[Rendered images with source text]
- - - - - - -
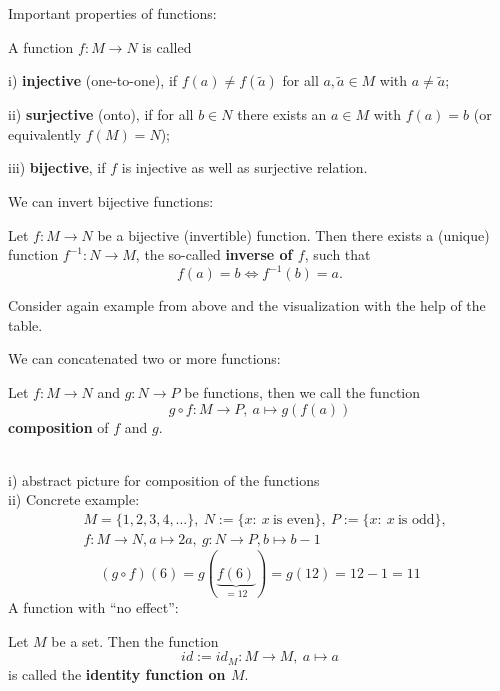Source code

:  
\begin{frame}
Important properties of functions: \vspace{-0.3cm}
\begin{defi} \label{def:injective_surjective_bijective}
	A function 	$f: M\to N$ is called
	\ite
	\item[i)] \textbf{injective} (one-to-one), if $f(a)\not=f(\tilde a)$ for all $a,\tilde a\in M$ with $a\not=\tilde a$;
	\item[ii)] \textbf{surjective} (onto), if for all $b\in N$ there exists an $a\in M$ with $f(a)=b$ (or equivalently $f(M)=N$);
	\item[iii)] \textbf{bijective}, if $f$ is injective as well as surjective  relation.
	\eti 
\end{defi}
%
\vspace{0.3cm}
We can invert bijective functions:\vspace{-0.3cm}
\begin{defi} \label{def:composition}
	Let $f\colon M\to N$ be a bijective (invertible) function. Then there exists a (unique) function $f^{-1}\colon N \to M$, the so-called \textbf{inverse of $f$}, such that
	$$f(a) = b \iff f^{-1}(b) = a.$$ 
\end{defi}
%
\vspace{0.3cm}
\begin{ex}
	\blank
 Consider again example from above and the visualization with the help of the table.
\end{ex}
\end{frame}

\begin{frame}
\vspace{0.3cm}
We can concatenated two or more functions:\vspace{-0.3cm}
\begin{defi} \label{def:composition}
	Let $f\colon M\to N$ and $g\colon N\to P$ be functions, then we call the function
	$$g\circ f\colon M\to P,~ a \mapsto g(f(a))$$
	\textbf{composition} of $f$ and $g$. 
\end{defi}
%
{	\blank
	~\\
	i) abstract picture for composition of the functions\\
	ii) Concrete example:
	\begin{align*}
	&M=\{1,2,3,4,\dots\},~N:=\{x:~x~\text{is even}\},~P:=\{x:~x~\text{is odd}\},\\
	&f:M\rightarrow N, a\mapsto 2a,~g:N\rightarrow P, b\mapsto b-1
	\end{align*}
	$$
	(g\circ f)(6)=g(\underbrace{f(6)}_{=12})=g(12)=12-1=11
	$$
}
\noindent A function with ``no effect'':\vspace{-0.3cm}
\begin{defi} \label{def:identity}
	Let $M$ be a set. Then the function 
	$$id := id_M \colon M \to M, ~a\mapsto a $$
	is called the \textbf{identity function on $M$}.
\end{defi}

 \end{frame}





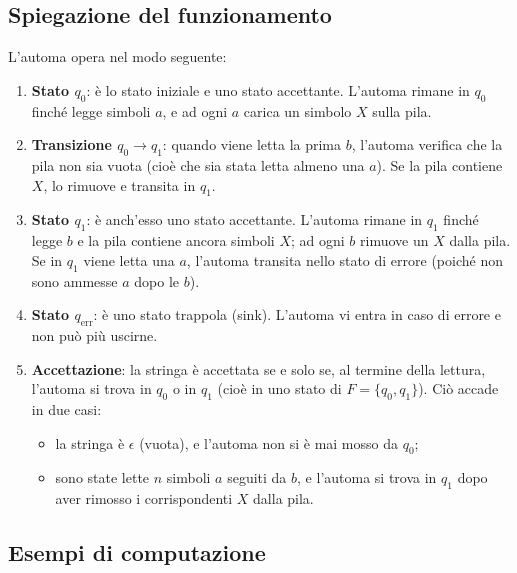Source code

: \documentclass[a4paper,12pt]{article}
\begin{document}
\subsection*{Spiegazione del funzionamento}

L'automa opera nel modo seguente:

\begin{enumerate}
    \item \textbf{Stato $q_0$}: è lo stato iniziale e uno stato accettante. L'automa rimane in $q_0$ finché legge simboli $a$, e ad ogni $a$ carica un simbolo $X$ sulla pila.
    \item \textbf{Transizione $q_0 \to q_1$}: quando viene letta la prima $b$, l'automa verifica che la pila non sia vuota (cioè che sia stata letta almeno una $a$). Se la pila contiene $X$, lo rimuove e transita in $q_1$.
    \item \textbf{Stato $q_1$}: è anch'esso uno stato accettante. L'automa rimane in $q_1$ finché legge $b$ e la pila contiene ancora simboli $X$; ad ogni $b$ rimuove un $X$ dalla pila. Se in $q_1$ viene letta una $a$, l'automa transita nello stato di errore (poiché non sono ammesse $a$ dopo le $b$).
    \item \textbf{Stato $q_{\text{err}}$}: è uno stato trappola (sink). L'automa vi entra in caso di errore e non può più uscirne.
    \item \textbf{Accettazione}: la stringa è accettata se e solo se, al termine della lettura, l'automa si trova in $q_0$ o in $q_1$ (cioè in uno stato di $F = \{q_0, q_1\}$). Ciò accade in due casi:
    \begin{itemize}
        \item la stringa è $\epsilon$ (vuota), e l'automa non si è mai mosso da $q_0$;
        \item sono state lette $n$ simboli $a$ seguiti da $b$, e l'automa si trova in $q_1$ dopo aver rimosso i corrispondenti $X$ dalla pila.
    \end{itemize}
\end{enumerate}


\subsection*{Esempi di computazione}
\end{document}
- - - - - - -
Look above for the line with "Consider again example" and the line with "può più uscirne.", then restate exactly those two lines and all lines between them, with no pictures.

• _Completed exercise_:
 Consider again example from above and the visualization with the help of the table.
\end{ex}
\end{frame}

\begin{frame}
\vspace{0.3cm}
We can concatenated two or more functions:\vspace{-0.3cm}
\begin{defi} \label{def:composition}
	Let $f\colon M\to N$ and $g\colon N\to P$ be functions, then we call the function
	$$g\circ f\colon M\to P,~ a \mapsto g(f(a))$$
	\textbf{composition} of $f$ and $g$. 
\end{defi}
%
{	\blank
	~\\
	i) abstract picture for composition of the functions\\
	ii) Concrete example:
	\begin{align*}
	&M=\{1,2,3,4,\dots\},~N:=\{x:~x~\text{is even}\},~P:=\{x:~x~\text{is odd}\},\\
	&f:M\rightarrow N, a\mapsto 2a,~g:N\rightarrow P, b\mapsto b-1
	\end{align*}
	$$
	(g\circ f)(6)=g(\underbrace{f(6)}_{=12})=g(12)=12-1=11
	$$
}
\noindent A function with ``no effect'':\vspace{-0.3cm}
\begin{defi} \label{def:identity}
	Let $M$ be a set. Then the function 
	$$id := id_M \colon M \to M, ~a\mapsto a $$
	is called the \textbf{identity function on $M$}.
\end{defi}

 \end{frame}





Source code

: \documentclass[a4paper,12pt]{article}
\begin{document}
\subsection*{Spiegazione del funzionamento}

L'automa opera nel modo seguente:

\begin{enumerate}
    \item \textbf{Stato $q_0$}: è lo stato iniziale e uno stato accettante. L'automa rimane in $q_0$ finché legge simboli $a$, e ad ogni $a$ carica un simbolo $X$ sulla pila.
    \item \textbf{Transizione $q_0 \to q_1$}: quando viene letta la prima $b$, l'automa verifica che la pila non sia vuota (cioè che sia stata letta almeno una $a$). Se la pila contiene $X$, lo rimuove e transita in $q_1$.
    \item \textbf{Stato $q_1$}: è anch'esso uno stato accettante. L'automa rimane in $q_1$ finché legge $b$ e la pila contiene ancora simboli $X$; ad ogni $b$ rimuove un $X$ dalla pila. Se in $q_1$ viene letta una $a$, l'automa transita nello stato di errore (poiché non sono ammesse $a$ dopo le $b$).
    \item \textbf{Stato $q_{\text{err}}$}: è uno stato trappola (sink). L'automa vi entra in caso di errore e non può più uscirne.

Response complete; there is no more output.